Collection entries:

• • • •

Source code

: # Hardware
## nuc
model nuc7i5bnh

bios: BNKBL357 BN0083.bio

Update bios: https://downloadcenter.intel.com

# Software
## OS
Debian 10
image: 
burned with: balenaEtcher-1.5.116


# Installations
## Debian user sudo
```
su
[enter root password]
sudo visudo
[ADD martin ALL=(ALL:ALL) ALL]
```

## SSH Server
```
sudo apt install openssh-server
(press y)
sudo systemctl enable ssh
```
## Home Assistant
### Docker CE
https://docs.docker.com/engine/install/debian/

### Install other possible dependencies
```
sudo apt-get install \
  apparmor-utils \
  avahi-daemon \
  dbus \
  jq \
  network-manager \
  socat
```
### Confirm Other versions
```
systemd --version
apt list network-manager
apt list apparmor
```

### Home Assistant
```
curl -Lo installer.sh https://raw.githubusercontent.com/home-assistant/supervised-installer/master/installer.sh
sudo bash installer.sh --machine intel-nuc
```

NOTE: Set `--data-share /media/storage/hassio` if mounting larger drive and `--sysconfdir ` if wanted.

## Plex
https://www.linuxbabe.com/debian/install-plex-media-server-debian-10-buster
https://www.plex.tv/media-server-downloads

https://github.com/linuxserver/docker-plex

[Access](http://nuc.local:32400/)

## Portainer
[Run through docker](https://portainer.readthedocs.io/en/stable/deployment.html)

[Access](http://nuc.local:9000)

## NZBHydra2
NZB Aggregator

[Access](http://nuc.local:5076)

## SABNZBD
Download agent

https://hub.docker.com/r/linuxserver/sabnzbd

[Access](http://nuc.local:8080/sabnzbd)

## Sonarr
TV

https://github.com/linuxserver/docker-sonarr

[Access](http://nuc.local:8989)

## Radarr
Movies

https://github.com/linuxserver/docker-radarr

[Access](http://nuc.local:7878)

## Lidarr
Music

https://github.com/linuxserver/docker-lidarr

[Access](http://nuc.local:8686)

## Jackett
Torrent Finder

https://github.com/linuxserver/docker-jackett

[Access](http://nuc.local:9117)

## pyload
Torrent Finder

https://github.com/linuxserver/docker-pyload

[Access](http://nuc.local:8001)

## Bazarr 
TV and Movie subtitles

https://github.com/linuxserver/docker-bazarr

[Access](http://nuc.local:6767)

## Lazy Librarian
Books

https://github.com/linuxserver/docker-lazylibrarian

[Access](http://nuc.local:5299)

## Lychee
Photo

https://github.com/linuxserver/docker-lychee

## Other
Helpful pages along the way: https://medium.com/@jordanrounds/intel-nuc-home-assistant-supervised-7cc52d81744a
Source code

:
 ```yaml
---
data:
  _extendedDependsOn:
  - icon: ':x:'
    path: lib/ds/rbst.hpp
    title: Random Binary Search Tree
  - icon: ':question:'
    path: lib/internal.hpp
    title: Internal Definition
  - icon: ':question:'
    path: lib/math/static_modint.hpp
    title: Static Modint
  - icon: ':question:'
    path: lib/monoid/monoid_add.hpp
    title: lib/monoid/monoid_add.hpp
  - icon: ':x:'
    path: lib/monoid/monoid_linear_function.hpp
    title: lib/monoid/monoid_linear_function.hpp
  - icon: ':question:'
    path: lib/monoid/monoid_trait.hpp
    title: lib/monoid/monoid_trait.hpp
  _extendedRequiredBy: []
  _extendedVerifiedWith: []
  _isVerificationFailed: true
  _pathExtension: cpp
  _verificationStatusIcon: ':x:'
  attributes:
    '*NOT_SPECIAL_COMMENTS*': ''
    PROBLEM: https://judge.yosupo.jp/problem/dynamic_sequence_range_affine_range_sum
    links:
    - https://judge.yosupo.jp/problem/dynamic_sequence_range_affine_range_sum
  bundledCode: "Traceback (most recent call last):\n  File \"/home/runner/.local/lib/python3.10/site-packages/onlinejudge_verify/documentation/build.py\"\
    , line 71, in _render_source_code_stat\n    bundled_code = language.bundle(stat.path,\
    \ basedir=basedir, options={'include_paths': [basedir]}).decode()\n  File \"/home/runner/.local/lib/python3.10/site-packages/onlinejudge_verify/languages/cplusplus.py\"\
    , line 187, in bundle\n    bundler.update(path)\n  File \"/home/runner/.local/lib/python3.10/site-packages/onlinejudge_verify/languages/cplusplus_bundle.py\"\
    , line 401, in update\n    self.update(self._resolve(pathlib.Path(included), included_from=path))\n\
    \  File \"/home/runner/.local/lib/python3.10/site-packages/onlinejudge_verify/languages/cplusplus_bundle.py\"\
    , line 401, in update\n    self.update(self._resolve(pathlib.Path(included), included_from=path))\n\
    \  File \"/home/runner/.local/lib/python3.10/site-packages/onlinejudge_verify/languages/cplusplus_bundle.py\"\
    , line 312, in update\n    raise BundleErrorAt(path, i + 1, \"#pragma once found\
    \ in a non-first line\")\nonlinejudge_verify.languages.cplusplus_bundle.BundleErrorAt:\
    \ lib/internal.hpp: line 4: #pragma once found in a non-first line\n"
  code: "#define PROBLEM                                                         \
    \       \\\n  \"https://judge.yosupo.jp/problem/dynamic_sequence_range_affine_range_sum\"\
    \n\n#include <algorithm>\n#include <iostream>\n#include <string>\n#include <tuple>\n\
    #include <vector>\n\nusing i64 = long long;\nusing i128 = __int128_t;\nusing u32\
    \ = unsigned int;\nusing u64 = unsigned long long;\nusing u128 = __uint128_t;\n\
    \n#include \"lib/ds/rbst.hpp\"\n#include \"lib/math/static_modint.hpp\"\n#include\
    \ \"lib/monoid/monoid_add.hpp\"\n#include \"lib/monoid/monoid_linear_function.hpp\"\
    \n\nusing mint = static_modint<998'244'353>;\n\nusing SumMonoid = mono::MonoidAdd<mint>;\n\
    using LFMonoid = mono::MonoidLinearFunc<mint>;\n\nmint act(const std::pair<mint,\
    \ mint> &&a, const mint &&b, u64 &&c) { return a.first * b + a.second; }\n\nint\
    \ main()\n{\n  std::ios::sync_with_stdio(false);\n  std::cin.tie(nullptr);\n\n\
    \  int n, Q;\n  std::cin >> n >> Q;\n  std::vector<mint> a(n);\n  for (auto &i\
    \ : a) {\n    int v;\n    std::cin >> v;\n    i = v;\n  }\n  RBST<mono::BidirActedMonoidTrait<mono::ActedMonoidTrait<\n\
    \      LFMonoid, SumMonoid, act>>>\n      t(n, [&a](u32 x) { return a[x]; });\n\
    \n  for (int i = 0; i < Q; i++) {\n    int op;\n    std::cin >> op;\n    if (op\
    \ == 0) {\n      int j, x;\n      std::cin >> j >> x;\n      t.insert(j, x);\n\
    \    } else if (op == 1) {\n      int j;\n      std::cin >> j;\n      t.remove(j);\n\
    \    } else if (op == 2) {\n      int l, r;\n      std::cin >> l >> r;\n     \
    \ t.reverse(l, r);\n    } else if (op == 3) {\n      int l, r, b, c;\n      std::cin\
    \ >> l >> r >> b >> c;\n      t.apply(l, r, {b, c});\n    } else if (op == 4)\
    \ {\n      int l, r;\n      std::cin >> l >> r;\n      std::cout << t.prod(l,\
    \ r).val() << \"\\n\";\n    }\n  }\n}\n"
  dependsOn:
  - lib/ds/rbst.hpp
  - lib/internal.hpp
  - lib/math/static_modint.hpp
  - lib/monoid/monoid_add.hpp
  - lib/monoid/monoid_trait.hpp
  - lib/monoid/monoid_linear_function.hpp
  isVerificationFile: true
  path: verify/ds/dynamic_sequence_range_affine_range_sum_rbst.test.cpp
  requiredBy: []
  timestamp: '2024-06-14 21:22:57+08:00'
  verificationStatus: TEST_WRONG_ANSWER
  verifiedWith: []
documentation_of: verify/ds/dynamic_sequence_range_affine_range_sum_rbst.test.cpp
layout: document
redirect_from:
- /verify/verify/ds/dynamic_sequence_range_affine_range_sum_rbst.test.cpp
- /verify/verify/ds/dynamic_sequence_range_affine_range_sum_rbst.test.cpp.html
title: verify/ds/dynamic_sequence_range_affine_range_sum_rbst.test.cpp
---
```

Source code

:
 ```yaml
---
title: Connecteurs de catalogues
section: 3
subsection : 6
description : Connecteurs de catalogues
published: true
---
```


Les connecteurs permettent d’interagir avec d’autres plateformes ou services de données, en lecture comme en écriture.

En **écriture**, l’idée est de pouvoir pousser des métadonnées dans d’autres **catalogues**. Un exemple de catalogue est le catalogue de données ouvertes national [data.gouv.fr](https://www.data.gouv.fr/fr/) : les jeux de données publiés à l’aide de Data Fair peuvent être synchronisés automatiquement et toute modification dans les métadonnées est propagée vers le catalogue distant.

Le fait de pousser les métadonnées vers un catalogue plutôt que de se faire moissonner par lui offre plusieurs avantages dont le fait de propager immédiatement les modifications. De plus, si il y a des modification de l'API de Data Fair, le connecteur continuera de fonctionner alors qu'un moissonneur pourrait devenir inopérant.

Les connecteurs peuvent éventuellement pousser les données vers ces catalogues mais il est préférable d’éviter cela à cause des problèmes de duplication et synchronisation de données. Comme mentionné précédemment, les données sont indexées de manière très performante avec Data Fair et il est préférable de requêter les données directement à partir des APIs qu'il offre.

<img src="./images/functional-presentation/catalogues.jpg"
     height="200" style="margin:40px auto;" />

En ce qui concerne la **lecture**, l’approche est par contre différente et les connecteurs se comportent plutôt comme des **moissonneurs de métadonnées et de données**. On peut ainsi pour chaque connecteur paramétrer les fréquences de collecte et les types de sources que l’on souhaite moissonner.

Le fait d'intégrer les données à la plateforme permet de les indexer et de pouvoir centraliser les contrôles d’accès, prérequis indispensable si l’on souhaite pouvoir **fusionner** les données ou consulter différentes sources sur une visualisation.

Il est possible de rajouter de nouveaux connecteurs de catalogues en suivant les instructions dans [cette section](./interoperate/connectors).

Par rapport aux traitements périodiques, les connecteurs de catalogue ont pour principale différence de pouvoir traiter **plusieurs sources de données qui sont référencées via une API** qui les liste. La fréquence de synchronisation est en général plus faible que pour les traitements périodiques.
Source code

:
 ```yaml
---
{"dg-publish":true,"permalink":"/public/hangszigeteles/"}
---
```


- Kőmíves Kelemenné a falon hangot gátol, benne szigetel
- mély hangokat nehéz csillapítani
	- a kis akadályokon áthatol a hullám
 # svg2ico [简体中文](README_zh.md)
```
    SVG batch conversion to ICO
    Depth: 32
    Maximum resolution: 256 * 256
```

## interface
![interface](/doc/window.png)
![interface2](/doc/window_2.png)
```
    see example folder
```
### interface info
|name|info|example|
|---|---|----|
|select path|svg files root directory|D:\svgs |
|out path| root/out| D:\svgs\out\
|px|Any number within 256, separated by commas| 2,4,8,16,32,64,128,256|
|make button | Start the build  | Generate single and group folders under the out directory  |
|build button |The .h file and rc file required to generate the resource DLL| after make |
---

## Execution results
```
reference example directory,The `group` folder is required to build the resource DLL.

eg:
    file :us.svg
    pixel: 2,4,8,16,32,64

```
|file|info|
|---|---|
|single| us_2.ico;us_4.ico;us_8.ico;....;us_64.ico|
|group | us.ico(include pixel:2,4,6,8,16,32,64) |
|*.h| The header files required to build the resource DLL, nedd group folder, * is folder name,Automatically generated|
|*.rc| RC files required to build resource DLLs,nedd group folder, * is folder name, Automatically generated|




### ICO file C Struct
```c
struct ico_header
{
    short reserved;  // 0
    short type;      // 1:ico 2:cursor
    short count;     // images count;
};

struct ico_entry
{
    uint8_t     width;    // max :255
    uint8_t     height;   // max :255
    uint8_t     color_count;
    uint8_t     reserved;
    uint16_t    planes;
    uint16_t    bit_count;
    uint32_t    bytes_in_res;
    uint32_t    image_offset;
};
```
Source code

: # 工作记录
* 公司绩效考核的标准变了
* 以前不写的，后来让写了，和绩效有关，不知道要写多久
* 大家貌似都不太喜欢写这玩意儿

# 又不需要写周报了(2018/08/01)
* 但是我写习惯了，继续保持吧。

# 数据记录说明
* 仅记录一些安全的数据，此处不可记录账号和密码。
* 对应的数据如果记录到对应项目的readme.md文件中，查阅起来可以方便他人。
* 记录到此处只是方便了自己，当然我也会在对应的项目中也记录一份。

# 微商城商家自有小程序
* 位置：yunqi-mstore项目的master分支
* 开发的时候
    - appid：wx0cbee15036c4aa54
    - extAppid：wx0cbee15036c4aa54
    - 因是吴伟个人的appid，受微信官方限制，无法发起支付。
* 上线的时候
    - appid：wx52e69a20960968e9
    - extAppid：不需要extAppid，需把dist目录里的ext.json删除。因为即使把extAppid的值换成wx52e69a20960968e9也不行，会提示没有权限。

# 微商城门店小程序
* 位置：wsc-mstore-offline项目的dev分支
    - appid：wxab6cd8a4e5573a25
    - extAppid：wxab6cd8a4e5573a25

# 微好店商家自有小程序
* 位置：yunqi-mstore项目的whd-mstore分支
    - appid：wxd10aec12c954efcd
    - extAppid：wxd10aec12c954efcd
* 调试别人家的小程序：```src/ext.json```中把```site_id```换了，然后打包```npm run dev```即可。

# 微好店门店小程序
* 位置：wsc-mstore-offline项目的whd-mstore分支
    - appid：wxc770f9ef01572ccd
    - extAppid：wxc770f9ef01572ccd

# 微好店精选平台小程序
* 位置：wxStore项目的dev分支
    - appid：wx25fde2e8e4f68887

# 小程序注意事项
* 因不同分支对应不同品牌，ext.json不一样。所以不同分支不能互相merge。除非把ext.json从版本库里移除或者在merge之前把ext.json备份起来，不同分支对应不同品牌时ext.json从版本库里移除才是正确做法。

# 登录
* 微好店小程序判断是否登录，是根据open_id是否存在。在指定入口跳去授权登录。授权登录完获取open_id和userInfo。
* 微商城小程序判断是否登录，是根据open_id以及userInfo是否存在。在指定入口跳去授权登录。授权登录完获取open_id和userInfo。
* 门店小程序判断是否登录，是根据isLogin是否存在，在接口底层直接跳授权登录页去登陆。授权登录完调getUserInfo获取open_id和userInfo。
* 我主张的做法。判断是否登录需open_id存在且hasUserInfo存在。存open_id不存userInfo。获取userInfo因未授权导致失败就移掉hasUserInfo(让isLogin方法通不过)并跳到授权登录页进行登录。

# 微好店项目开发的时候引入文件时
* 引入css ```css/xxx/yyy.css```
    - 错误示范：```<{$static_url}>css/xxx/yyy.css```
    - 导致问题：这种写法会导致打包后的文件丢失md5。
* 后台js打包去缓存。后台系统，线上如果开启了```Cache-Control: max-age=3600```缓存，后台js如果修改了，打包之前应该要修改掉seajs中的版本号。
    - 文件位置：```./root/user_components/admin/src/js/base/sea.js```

• • • •

Exercise details. Only the lines containing the word "true" should be returned from the data above.

Exercise response.
  _isVerificationFailed: true
  isVerificationFile: true
published: true
{"dg-publish":true,"permalink":"/public/hangszigeteles/"}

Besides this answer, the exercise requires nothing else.